■ WHAT YOU HAVE TO DO: Make an exact copy of the data below, leaving out every picture.

■ GIVEN RECORDS:
--- START ---

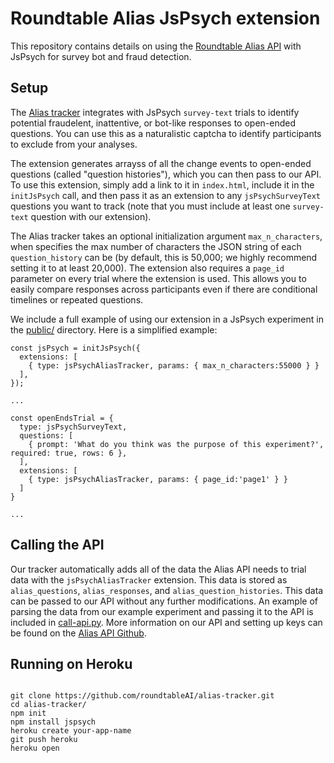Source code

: # Roundtable Alias JsPsych extension

This repository contains details on using the [Roundtable Alias API](https://github.com/roundtableAI/alias-api) with JsPsych for survey bot and fraud detection.

## Setup

The [Alias tracker](alias-tracker.js) integrates with JsPsych `survey-text` trials to identify potential fraudelent, inattentive, or bot-like responses to open-ended questions. You can use this as a naturalistic captcha to identify participants to exclude from your analyses. 

The extension generates arrayss of all the change events to open-ended questions (called "question histories"), which you can then pass to our API. To use this extension, simply add a link to it in `index.html`, include it in the `initJsPsych` call, and then pass it as an extension to any `jsPsychSurveyText` questions you want to track (note that you must include at least one `survey-text` question with our extension).

The Alias tracker takes an optional initialization argument `max_n_characters`, when specifies the max number of characters the JSON string of each `question_history` can be (by default, this is 50,000; we highly recommend setting it to at least 20,000). The extension also requires a `page_id` parameter on every trial where the extension is used. This allows you to easily compare responses across participants even if there are conditional timelines or repeated questions.

We include a full example of using our extension in a JsPsych experiment in the [public/](public/) directory. Here is a simplified example:

```
const jsPsych = initJsPsych({
  extensions: [
    { type: jsPsychAliasTracker, params: { max_n_characters:55000 } }
  ],
});

...

const openEndsTrial = {
  type: jsPsychSurveyText,
  questions: [
    { prompt: 'What do you think was the purpose of this experiment?', required: true, rows: 6 },
  ],
  extensions: [
    { type: jsPsychAliasTracker, params: { page_id:'page1' } }
  ]
}

...

```

## Calling the API

Our tracker automatically adds all of the data the Alias API needs to trial data with the `jsPsychAliasTracker` extension. This data is stored as `alias_questions`, `alias_responses`, and `alias_question_histories`. This data can be passed to our API without any further modifications. An example of parsing the data from our example experiment and passing it to the API is included in [call-api.py](call-api.py). More information on our API and setting up keys can be found on the [Alias API Github](https://github.com/roundtableAI/alias-api).

## Running on Heroku

```

git clone https://github.com/roundtableAI/alias-tracker.git
cd alias-tracker/
npm init
npm install jspsych
heroku create your-app-name
git push heroku
heroku open

```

--- END ---

■ SOLUTION:
Source code

: # Roundtable Alias JsPsych extension

This repository contains details on using the [Roundtable Alias API](https://github.com/roundtableAI/alias-api) with JsPsych for survey bot and fraud detection.

## Setup

The [Alias tracker](alias-tracker.js) integrates with JsPsych `survey-text` trials to identify potential fraudelent, inattentive, or bot-like responses to open-ended questions. You can use this as a naturalistic captcha to identify participants to exclude from your analyses. 

The extension generates arrayss of all the change events to open-ended questions (called "question histories"), which you can then pass to our API. To use this extension, simply add a link to it in `index.html`, include it in the `initJsPsych` call, and then pass it as an extension to any `jsPsychSurveyText` questions you want to track (note that you must include at least one `survey-text` question with our extension).

The Alias tracker takes an optional initialization argument `max_n_characters`, when specifies the max number of characters the JSON string of each `question_history` can be (by default, this is 50,000; we highly recommend setting it to at least 20,000). The extension also requires a `page_id` parameter on every trial where the extension is used. This allows you to easily compare responses across participants even if there are conditional timelines or repeated questions.

We include a full example of using our extension in a JsPsych experiment in the [public/](public/) directory. Here is a simplified example:

```
const jsPsych = initJsPsych({
  extensions: [
    { type: jsPsychAliasTracker, params: { max_n_characters:55000 } }
  ],
});

...

const openEndsTrial = {
  type: jsPsychSurveyText,
  questions: [
    { prompt: 'What do you think was the purpose of this experiment?', required: true, rows: 6 },
  ],
  extensions: [
    { type: jsPsychAliasTracker, params: { page_id:'page1' } }
  ]
}

...

```

## Calling the API

Our tracker automatically adds all of the data the Alias API needs to trial data with the `jsPsychAliasTracker` extension. This data is stored as `alias_questions`, `alias_responses`, and `alias_question_histories`. This data can be passed to our API without any further modifications. An example of parsing the data from our example experiment and passing it to the API is included in [call-api.py](call-api.py). More information on our API and setting up keys can be found on the [Alias API Github](https://github.com/roundtableAI/alias-api).

## Running on Heroku

```

git clone https://github.com/roundtableAI/alias-tracker.git
cd alias-tracker/
npm init
npm install jspsych
heroku create your-app-name
git push heroku
heroku open

```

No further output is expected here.